WHAT YOU ARE ASKED TO DO
List, from the lines below, each one with "boundary" in it.

----------------------------------------

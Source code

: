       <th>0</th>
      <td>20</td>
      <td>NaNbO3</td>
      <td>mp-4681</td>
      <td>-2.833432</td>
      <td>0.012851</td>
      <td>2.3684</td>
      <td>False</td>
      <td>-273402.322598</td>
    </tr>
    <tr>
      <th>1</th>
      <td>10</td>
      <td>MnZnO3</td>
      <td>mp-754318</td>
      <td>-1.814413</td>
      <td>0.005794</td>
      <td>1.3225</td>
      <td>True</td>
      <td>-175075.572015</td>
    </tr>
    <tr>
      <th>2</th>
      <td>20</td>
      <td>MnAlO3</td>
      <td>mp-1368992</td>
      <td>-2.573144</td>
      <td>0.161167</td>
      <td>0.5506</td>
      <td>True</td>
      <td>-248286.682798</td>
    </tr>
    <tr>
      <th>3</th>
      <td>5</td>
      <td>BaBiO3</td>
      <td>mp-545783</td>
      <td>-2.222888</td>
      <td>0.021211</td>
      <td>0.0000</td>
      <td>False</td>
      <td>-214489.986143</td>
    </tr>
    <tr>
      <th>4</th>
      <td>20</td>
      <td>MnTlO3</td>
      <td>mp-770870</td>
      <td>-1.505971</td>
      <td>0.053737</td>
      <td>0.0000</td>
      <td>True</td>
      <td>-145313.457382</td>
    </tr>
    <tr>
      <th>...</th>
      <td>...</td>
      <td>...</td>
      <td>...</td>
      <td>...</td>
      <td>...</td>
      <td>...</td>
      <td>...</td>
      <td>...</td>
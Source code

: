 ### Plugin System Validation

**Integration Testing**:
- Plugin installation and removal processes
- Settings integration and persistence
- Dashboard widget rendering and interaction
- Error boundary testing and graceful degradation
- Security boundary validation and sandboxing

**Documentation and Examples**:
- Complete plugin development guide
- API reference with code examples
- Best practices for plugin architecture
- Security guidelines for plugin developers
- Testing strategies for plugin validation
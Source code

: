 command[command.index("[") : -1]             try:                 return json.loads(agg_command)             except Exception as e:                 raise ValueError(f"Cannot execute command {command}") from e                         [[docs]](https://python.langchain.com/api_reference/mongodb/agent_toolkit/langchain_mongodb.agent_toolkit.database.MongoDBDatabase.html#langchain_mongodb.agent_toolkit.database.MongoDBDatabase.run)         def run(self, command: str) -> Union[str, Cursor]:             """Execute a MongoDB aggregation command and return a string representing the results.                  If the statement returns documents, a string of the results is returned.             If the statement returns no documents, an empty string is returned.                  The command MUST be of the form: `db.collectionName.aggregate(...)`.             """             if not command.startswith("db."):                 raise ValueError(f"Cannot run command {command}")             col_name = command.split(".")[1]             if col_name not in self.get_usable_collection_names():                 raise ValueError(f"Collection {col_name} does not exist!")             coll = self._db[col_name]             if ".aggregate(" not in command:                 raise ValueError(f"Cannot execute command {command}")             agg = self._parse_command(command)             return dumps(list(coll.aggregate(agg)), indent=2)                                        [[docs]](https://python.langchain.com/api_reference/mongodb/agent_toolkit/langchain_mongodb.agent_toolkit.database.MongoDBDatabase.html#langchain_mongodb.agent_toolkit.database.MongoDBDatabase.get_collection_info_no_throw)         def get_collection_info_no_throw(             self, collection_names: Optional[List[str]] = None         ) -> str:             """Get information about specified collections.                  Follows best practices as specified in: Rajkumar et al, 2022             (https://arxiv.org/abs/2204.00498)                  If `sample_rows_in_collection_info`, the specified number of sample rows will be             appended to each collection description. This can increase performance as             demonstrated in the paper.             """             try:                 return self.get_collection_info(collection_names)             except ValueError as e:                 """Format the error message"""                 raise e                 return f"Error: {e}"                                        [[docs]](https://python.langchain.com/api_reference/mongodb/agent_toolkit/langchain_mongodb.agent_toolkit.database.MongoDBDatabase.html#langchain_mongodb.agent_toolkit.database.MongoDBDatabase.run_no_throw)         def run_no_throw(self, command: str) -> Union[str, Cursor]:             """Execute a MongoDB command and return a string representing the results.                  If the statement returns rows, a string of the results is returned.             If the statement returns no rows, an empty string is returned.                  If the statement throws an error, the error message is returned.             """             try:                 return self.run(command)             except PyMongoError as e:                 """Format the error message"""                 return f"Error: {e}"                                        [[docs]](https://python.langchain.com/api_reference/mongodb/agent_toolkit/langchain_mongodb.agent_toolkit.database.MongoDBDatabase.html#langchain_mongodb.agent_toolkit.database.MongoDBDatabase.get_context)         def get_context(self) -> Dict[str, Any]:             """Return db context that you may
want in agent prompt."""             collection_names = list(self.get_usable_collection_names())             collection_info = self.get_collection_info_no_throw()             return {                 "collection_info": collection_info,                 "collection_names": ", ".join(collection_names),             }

----------------------------------------

ANSWER BELOW
- Error boundary testing and graceful degradation
- Security boundary validation and sandboxing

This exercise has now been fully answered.